Unfortunately, it's like describing a dinner at a restaurant. It depends on the environment.
Is it an empty room like a gymnasium? Does it have lots of rooms, or lots of background noise like a woodworking shop? Is this a warehouse with lots of rows of shelving and boxes of fabric?
Bells and buzzers all seem to max out at 102db. 102db is very loud.
110db is extremely loud, check out the YouTube video below.
In our experience, installing 2 to 3 bells or buzzers is much more effective than just one. Put one by the timer, then run wire out the another, 50 to 100' away.
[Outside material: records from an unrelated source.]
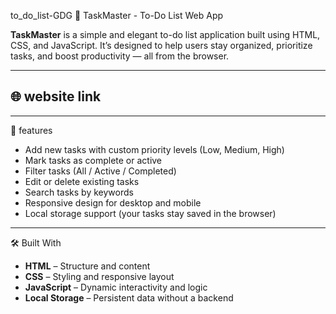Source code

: to_do_list-GDG
 📝 TaskMaster - To-Do List Web App

**TaskMaster** is a simple and elegant to-do list application built using HTML, CSS, and JavaScript. It’s designed to help users stay organized, prioritize tasks, and boost productivity — all from the browser.

---

## 🌐 website link

> [🔗 View the live site]:  https://to-dol-ist.netlify.app/

------------------------------------------------------------------

 🚀 features

- Add new tasks with custom priority levels (Low, Medium, High)
- Mark tasks as complete or active
- Filter tasks (All / Active / Completed)
- Edit or delete existing tasks
- Search tasks by keywords
- Responsive design for desktop and mobile
- Local storage support (your tasks stay saved in the browser)

------------------------------------------------------------------

🛠️ Built With

- **HTML** – Structure and content
- **CSS** – Styling and responsive layout
- **JavaScript** – Dynamic interactivity and logic
- **Local Storage** – Persistent data without a backend
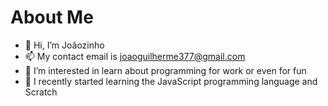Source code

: # About Me

- 👋 Hi, I’m Joãozinho
- 📫 My contact email is joaoguilherme377@gmail.com
- 👀 I’m interested in learn about programming for work or even for fun
- 🌱 I recently started learning the JavaScript programming language and Scratch
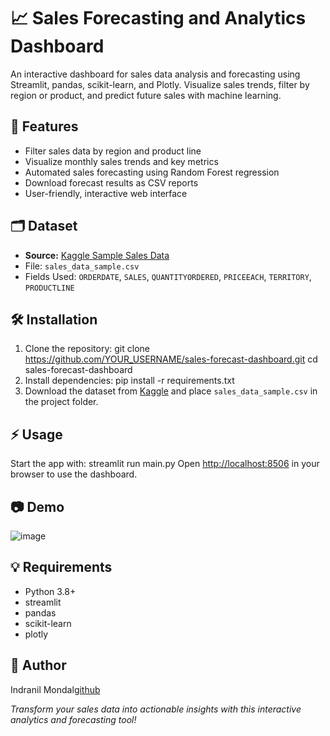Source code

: # 📈 Sales Forecasting and Analytics Dashboard
An interactive dashboard for sales data analysis and forecasting using Streamlit, pandas, scikit-learn, and Plotly. Visualize sales trends, filter by region or product, and predict future sales with machine learning.
## 🚀 Features
- Filter sales data by region and product line
- Visualize monthly sales trends and key metrics
- Automated sales forecasting using Random Forest regression
- Download forecast results as CSV reports
- User-friendly, interactive web interface
## 🗂️ Dataset
- **Source:** [Kaggle Sample Sales Data](https://www.kaggle.com/datasets/kyanyoga/sample-sales-data)
- File: `sales_data_sample.csv`
- Fields Used: `ORDERDATE`, `SALES`, `QUANTITYORDERED`, `PRICEEACH`, `TERRITORY`, `PRODUCTLINE`
## 🛠️ Installation
1. Clone the repository:
git clone https://github.com/YOUR_USERNAME/sales-forecast-dashboard.git
cd sales-forecast-dashboard
2. Install dependencies:
pip install -r requirements.txt
3. Download the dataset from [Kaggle](https://www.kaggle.com/datasets/kyanyoga/sample-sales-data) and place `sales_data_sample.csv` in the project folder.
## ⚡ Usage
Start the app with:
streamlit run main.py
Open [http://localhost:8506](http://localhost:8506) in your browser to use the dashboard.
## 📷 Demo
![image](https://github.com/user-attachments/assets/2498ff12-40c2-4855-a548-2e743e8ce818)
## 💡 Requirements
- Python 3.8+
- streamlit
- pandas
- scikit-learn
- plotly
## 👤 Author
Indranil Mondal[github](https://github.com/Indranil1105)


*Transform your sales data into actionable insights with this interactive analytics and forecasting tool!*
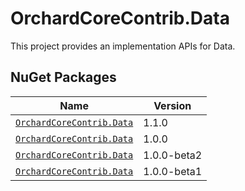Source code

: # OrchardCoreContrib.Data

This project provides an implementation APIs for Data.

## NuGet Packages

| Name                                                                                            | Version     |
|-------------------------------------------------------------------------------------------------|-------------|
| [`OrchardCoreContrib.Data`](https://www.nuget.org/packages/OrchardCoreContrib.Data/1.1.0)       | 1.1.0       |
| [`OrchardCoreContrib.Data`](https://www.nuget.org/packages/OrchardCoreContrib.Data/1.0.0)       | 1.0.0       |
| [`OrchardCoreContrib.Data`](https://www.nuget.org/packages/OrchardCoreContrib.Data/1.0.0-beta2) | 1.0.0-beta2 |
| [`OrchardCoreContrib.Data`](https://www.nuget.org/packages/OrchardCoreContrib.Data/1.0.0-beta1) | 1.0.0-beta1 |
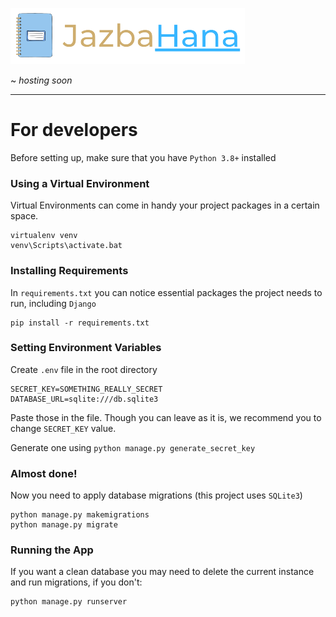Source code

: ![Logo](./static/images/logo.png)

~ *hosting soon*

---

# For developers
Before setting up, make sure that you have `Python 3.8+` installed

### Using a Virtual Environment
Virtual Environments can come in handy your project packages in a certain space.

    virtualenv venv
    venv\Scripts\activate.bat

### Installing Requirements
In `requirements.txt` you can notice essential packages the project needs to run, including `Django`

    pip install -r requirements.txt

### Setting Environment Variables
Create `.env` file in the root directory

    SECRET_KEY=SOMETHING_REALLY_SECRET
    DATABASE_URL=sqlite:///db.sqlite3

Paste those in the file. Though you can leave as it is, we recommend you to change `SECRET_KEY` value.

Generate one using `python manage.py generate_secret_key`

### Almost done!
Now you need to apply database migrations (this project uses `SQLite3`)

    python manage.py makemigrations
    python manage.py migrate

### Running the App
If you want a clean database you may need to delete the current instance and run migrations, if you don't:

    python manage.py runserver
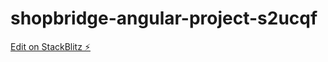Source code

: # shopbridge-angular-project-s2ucqf

[Edit on StackBlitz ⚡️](https://stackblitz.com/edit/shopbridge-angular-project-s2ucqf)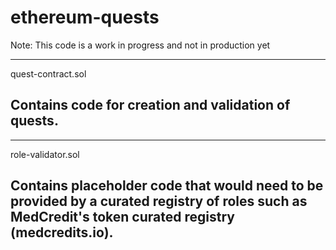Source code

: # ethereum-quests

Note: This code is a work in progress and not in production yet

------
quest-contract.sol

Contains code for creation and validation of quests.
------

------
role-validator.sol

Contains placeholder code that would need to be provided by a curated registry of roles such as MedCredit's token curated registry (medcredits.io).
------
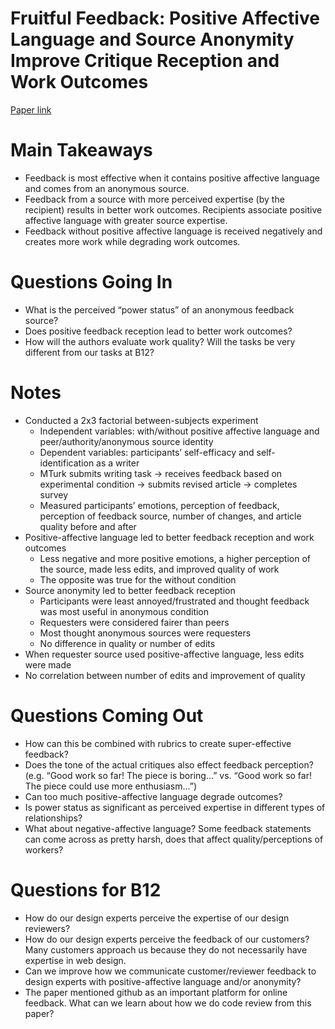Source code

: # Fruitful Feedback: Positive Affective Language and Source Anonymity Improve Critique Reception and Work Outcomes
[Paper link](https://dl.acm.org/citation.cfm?id=2998319)

# Main Takeaways
* Feedback is most effective when it contains positive affective language and comes from an anonymous source.
* Feedback from a source with more perceived expertise (by the recipient) results in better work outcomes. Recipients associate positive affective language with greater source expertise.
* Feedback without positive affective language is received negatively and creates more work while degrading work outcomes.

# Questions Going In
* What is the perceived “power status” of an anonymous feedback source?
* Does positive feedback reception lead to better work outcomes?
* How will the authors evaluate work quality? Will the tasks be very different from our tasks at B12?

# Notes
* Conducted a 2x3 factorial between-subjects experiment
    * Independent variables: with/without positive affective language and peer/authority/anonymous source identity
    * Dependent variables: participants’ self-efficacy and self-identification as a writer
    * MTurk submits writing task -> receives feedback based on experimental condition -> submits revised article -> completes survey
    * Measured participants’ emotions, perception of feedback, perception of feedback source, number of changes, and article quality before and after
* Positive-affective language led to better feedback reception and work outcomes
    * Less negative and more positive emotions, a higher perception of the source, made less edits, and improved quality of work
    * The opposite was true for the without condition
*  Source anonymity led to better feedback reception
    * Participants were least annoyed/frustrated and thought feedback was most useful in anonymous condition
    * Requesters were considered fairer than peers
    * Most thought anonymous sources were requesters
    * No difference in quality or number of edits
* When requester source used positive-affective language, less edits were made
* No correlation between number of edits and improvement of quality

# Questions Coming Out
* How can this be combined with rubrics to create super-effective feedback?
* Does the tone of the actual critiques also effect feedback perception? (e.g. “Good work so far! The piece is boring…” vs. “Good work so far! The piece could use more enthusiasm…”)
* Can too much positive-affective language degrade outcomes?
* Is power status as significant as perceived expertise in different types of relationships?
* What about negative-affective language? Some feedback statements can come across as pretty harsh, does that affect quality/perceptions of workers?

# Questions for B12
* How do our design experts perceive the expertise of our design reviewers?
* How do our design experts perceive the feedback of our customers? Many customers approach us because they do not necessarily have expertise in web design.
* Can we improve how we communicate customer/reviewer feedback to design experts with positive-affective language and/or anonymity?
* The paper mentioned github as an important platform for online feedback. What can we learn about how we do code review from this paper?
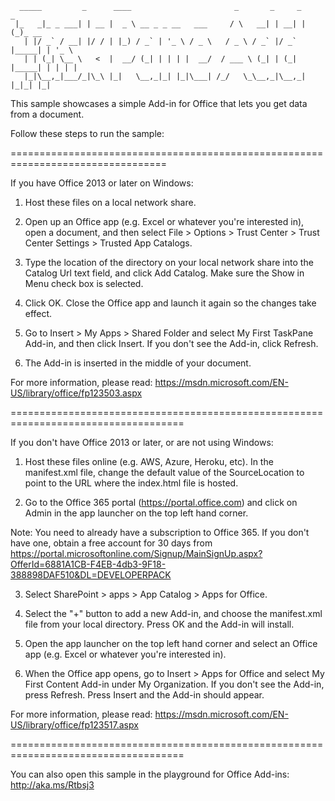       _____         _      ____                       _       _     _       _       
     |_   _|_ _ ___| | __ |  _ \ __ _ _ __   ___     / \   __| | __| |     (_)_ __  
       | |/ _` / __| |/ / | |_) / _` | '_ \ / _ \   / _ \ / _` |/ _` |_____| | '_ \ 
       | | (_| \__ \   <  |  __/ (_| | | | |  __/  / ___ \ (_| | (_| |_____| | | | |
       |_|\__,_|___/_|\_\ |_|   \__,_|_| |_|\___| /_/   \_\__,_|\__,_|     |_|_| |_|
                                                                                

This sample showcases a simple Add-in for Office that lets you get data from a document. 

Follow these steps to run the sample:

=================================================================================

If you have Office 2013 or later on Windows:

1. Host these files on a local network share.

2. Open up an Office app (e.g. Excel or whatever you're interested in), open a document, and then select File > Options > Trust Center > Trust Center Settings > Trusted App Catalogs. 

3. Type the location of the directory on your local network share into the Catalog Url text field, and click Add Catalog. Make sure the Show in Menu check box is selected.

4. Click OK. Close the Office app and launch it again so the changes take effect.

5. Go to Insert > My Apps > Shared Folder and select My First TaskPane Add-in, and then click Insert. If you don't see the Add-in, click Refresh.

6. The Add-in is inserted in the middle of your document.

For more information, please read: https://msdn.microsoft.com/EN-US/library/office/fp123503.aspx

====================================================================================

If you don't have Office 2013 or later, or are not using Windows:

1. Host these files online (e.g. AWS, Azure, Heroku, etc). In the manifest.xml file, change the default value of the SourceLocation to point to the URL where the index.html file is hosted.

2. Go to the Office 365 portal (https://portal.office.com) and click on Admin in the app launcher on the top left hand corner.

Note: You need to already have a subscription to Office 365. If you don't have one, obtain a free account for 30 days from https://portal.microsoftonline.com/Signup/MainSignUp.aspx?OfferId=6881A1CB-F4EB-4db3-9F18-388898DAF510&DL=DEVELOPERPACK

3. Select SharePoint > apps > App Catalog > Apps for Office.

4. Select the "+" button to add a new Add-in, and choose the manifest.xml file from your local directory. Press OK and the Add-in will install.

5. Open the app launcher on the top left hand corner and select an Office app (e.g. Excel or whatever you're interested in).

6. When the Office app opens, go to Insert > Apps for Office and select My First Content Add-in under My Organization. If you don't see the Add-in, press Refresh. Press Insert and the Add-in should appear.

For more information, please read: https://msdn.microsoft.com/EN-US/library/office/fp123517.aspx

====================================================================================

You can also open this sample in the playground for Office Add-ins:
http://aka.ms/Rtbsj3 
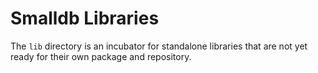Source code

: Smalldb Libraries
=================

The `lib` directory is an incubator for standalone libraries
that are not yet ready for their own package and repository.
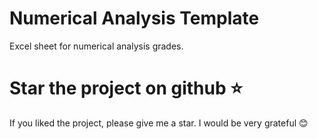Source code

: # Numerical Analysis Template

Excel sheet for numerical analysis grades.

# Star the project on github ⭐

If you liked the project, please give me a star. I would be very grateful 😊
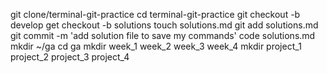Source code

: git clone/terminal-git-practice
cd terminal-git-practice
git checkout -b develop
get checkout -b solutions
touch solutions.md
git add solutions.md
git commit -m 'add solution file to save my commands'
code solutions.md
mkdir ~/ga
cd ga
mkdir week_1 week_2 week_3 week_4
mkdir project_1 project_2 project_3 project_4
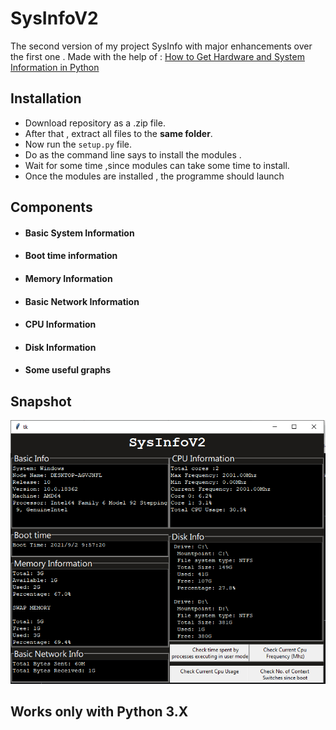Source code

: # SysInfoV2
The second version of my project SysInfo with major enhancements over the first one  . Made with the help of : <a href = "https://www.thepythoncode.com/article/get-hardware-system-information-python"> How to Get Hardware and System Information in Python </a> 
## Installation 
- Download repository as a .zip file.
- After that , extract all files to the <b>same folder</b>.
- Now run the `setup.py` file. 
- Do as the command line says to install the modules .
- Wait for some time ,since modules can take some time to install.
- Once the modules are installed , the programme should launch
## Components
- #### Basic System Information
- #### Boot time information
- #### Memory Information
- #### Basic Network Information
- #### CPU Information
- #### Disk Information
- #### Some useful graphs
## Snapshot
<img src = "https://github.com/jusspatel/sysinfo2/blob/main/snap.png">

## Works only with Python 3.X

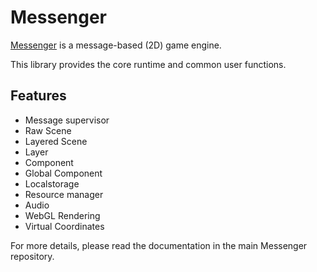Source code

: # Messenger

[Messenger](https://github.com/linsyking/Messenger) is a message-based (2D) game engine.

This library provides the core runtime and common user functions.

## Features

- Message supervisor
- Raw Scene
- Layered Scene
- Layer
- Component
- Global Component
- Localstorage
- Resource manager
- Audio
- WebGL Rendering
- Virtual Coordinates

For more details, please read the documentation in the main Messenger repository.
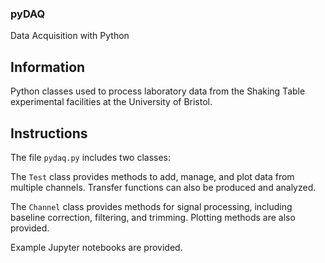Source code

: ### pyDAQ

Data Acquisition with Python

## Information

Python classes used to process laboratory data from the Shaking Table experimental facilities at the University of Bristol.

## Instructions

The file `pydaq.py` includes two classes:

The `Test` class provides methods to add, manage, and plot data from multiple channels. Transfer functions can also be produced and analyzed.

The `Channel` class provides methods for signal processing, including baseline correction, filtering, and trimming. Plotting methods are also provided.

Example Jupyter notebooks are provided.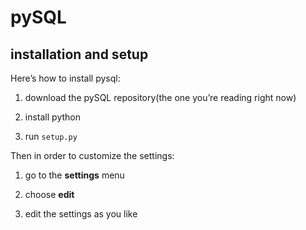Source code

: # pySQL

## installation and setup

Here’s how to install pysql:

1) download the pySQL repository(the one you’re reading right now)

2) install python

3) run `setup.py`

Then in order to customize the settings:

1) go to the **settings** menu

2) choose **edit**

3) edit the settings as you like


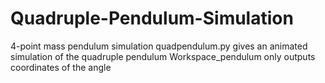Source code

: # Quadruple-Pendulum-Simulation
4-point mass pendulum simulation
quadpendulum.py gives an animated simulation of the quadruple pendulum
Workspace_pendulum only outputs coordinates of the angle
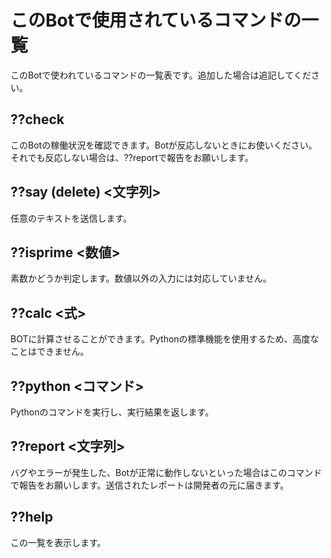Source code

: # このBotで使用されているコマンドの一覧

このBotで使われているコマンドの一覧表です。追加した場合は追記してください。

## ??check

このBotの稼働状況を確認できます。Botが反応しないときにお使いください。それでも反応しない場合は、??reportで報告をお願いします。

## ??say (delete) <文字列>

任意のテキストを送信します。

## ??isprime <数値>

素数かどうか判定します。数値以外の入力には対応していません。

## ??calc <式>

BOTに計算させることができます。Pythonの標準機能を使用するため、高度なことはできません。

## ??python <コマンド>

Pythonのコマンドを実行し、実行結果を返します。

## ??report <文字列>

バグやエラーが発生した、Botが正常に動作しないといった場合はこのコマンドで報告をお願いします。送信されたレポートは開発者の元に届きます。

## ??help

この一覧を表示します。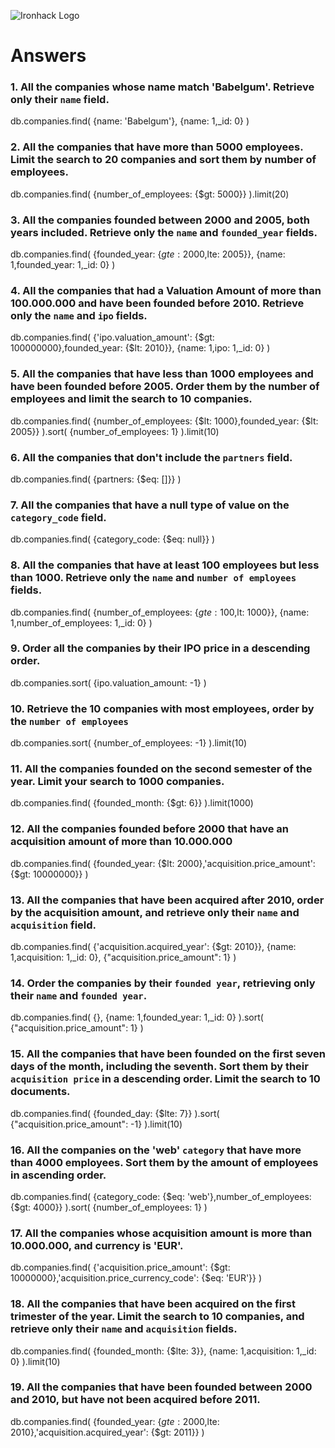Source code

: ![Ironhack Logo](https://i.imgur.com/1QgrNNw.png)

# Answers

### 1. All the companies whose name match 'Babelgum'. Retrieve only their `name` field.

db.companies.find(
  {name: 'Babelgum'},
  {name: 1,_id: 0}
)

### 2. All the companies that have more than 5000 employees. Limit the search to 20 companies and sort them by **number of employees**.

db.companies.find(
  {number_of_employees: {$gt: 5000}}
).limit(20)

### 3. All the companies founded between 2000 and 2005, both years included. Retrieve only the `name` and `founded_year` fields.

db.companies.find(
  {founded_year: {$gte: 2000,$lte: 2005}},
  {name: 1,founded_year: 1,_id: 0}
)

### 4. All the companies that had a Valuation Amount of more than 100.000.000 and have been founded before 2010. Retrieve only the `name` and `ipo` fields.

db.companies.find(
  {'ipo.valuation_amount': {$gt: 100000000},founded_year: {$lt: 2010}},
  {name: 1,ipo: 1,_id: 0}
)

### 5. All the companies that have less than 1000 employees and have been founded before 2005. Order them by the number of employees and limit the search to 10 companies.

db.companies.find(
  {number_of_employees: {$lt: 1000},founded_year: {$lt: 2005}}
).sort(
    {number_of_employees: 1}
).limit(10)

### 6. All the companies that don't include the `partners` field.

db.companies.find(
  {partners: {$eq: []}}
)

### 7. All the companies that have a null type of value on the `category_code` field.

db.companies.find(
  {category_code: {$eq: null}}
)

### 8. All the companies that have at least 100 employees but less than 1000. Retrieve only the `name` and `number of employees` fields.

db.companies.find(
  {number_of_employees: {$gte: 100,$lt: 1000}},
  {name: 1,number_of_employees: 1,_id: 0}
)

### 9. Order all the companies by their IPO price in a descending order.

db.companies.sort(
    {ipo.valuation_amount: -1}
)

### 10. Retrieve the 10 companies with most employees, order by the `number of employees`

db.companies.sort(
    {number_of_employees: -1}
).limit(10)

### 11. All the companies founded on the second semester of the year. Limit your search to 1000 companies.

db.companies.find(
  {founded_month: {$gt: 6}}
).limit(1000)

### 12. All the companies founded before 2000 that have an acquisition amount of more than 10.000.000

db.companies.find(
  {founded_year: {$lt: 2000},'acquisition.price_amount': {$gt: 10000000}}
)

### 13. All the companies that have been acquired after 2010, order by the acquisition amount, and retrieve only their `name` and `acquisition` field.

db.companies.find(
  {'acquisition.acquired_year': {$gt: 2010}},
  {name: 1,acquisition: 1,_id: 0},
  {"acquisition.price_amount": 1}
)

### 14. Order the companies by their `founded year`, retrieving only their `name` and `founded year`.

db.companies.find(
  {},
  {name: 1,founded_year: 1,_id: 0}
).sort(
    {"acquisition.price_amount": 1}
)

### 15. All the companies that have been founded on the first seven days of the month, including the seventh. Sort them by their `acquisition price` in a descending order. Limit the search to 10 documents.

db.companies.find(
  {founded_day: {$lte: 7}}
).sort(
    {"acquisition.price_amount": -1}
).limit(10)

### 16. All the companies on the 'web' `category` that have more than 4000 employees. Sort them by the amount of employees in ascending order.

db.companies.find(
  {category_code: {$eq: 'web'},number_of_employees: {$gt: 4000}}
).sort(
    {number_of_employees: 1}
)

### 17. All the companies whose acquisition amount is more than 10.000.000, and currency is 'EUR'.

db.companies.find(
  {'acquisition.price_amount': {$gt: 10000000},'acquisition.price_currency_code': {$eq: 'EUR'}}
)

### 18. All the companies that have been acquired on the first trimester of the year. Limit the search to 10 companies, and retrieve only their `name` and `acquisition` fields.

db.companies.find(
  {founded_month: {$lte: 3}},
  {name: 1,acquisition: 1,_id: 0}
).limit(10)

### 19. All the companies that have been founded between 2000 and 2010, but have not been acquired before 2011.

db.companies.find(
  {founded_year: {$gte: 2000,$lte: 2010},'acquisition.acquired_year': {$gt: 2011}}
)
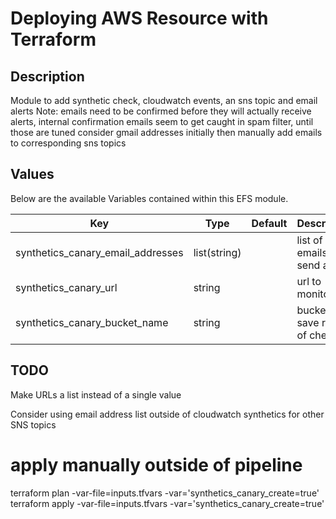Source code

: # Deploying AWS Resource with Terraform

## Description

Module to add synthetic check, cloudwatch events, an sns topic and email alerts
Note: emails need to be confirmed before they will actually receive alerts,
internal confirmation emails seem to get caught in spam filter, until those
are tuned consider gmail addresses initially then manually add emails to
corresponding sns topics

## Values

Below are the available Variables contained within this EFS module.

| Key | Type | Default | Description |
| -------------- | -------------- | -------------- | -------------- |
synthetics_canary_email_addresses |  list(string) | | list of emails to send alerts
synthetics_canary_url | string | | url to monitor
synthetics_canary_bucket_name | string | | bucket to save results of check


## TODO
Make URLs a list instead of a single value

Consider using email address list outside of cloudwatch synthetics for
other SNS topics


# apply manually outside of pipeline
terraform plan -var-file=inputs.tfvars -var='synthetics_canary_create=true'
terraform apply -var-file=inputs.tfvars -var='synthetics_canary_create=true'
It won't be louder, it will just be more likely to be heard above all the background noise.
So, yours truly did some research recently (2016), this is interesting,
Using an Android phone decibel app, this is what we found:
**A bedroom at night in the country, windows closed: 28 - 32 db
**A bedroom at night in the city with the windows closed: 42- 46 db
**Office environment, people chattering: 62db
**American Airlines 737 inside. just behind the wing during takeoff: 86db
**Same jet, landing with the reverse thrusters on: 88db That ROAR you hear..
**Same jet, cruising for 3 hours, it's 82 to 86db. That's (partially) why flying is so tiring.
Shop buzzer's: 102db (Edwards, the ones we sell)
Other brands "hum" at 82 to 86.
Our bells test out at 98 to 103db depending on voltage
It seems that no one offers anything louder than 103db, unless it goes on a train, ocean liner, or fog horn. In some cases loudspeakers are used on farms; we don't have them, but our equipment will ring them. This is 110db, a train horn on an obnoxious person's pickup truck. In a working environment, this would clearly cause accidents.
https://www.youtube.com/watch?v=TiWNw0A1Ijg&feature=related
More bells or horns does not make it louder, it just makes it more pervasive - easier to hear through the machinery, across the rooms, over conversations and running equipment like compressors, lifts, packing tape, all that.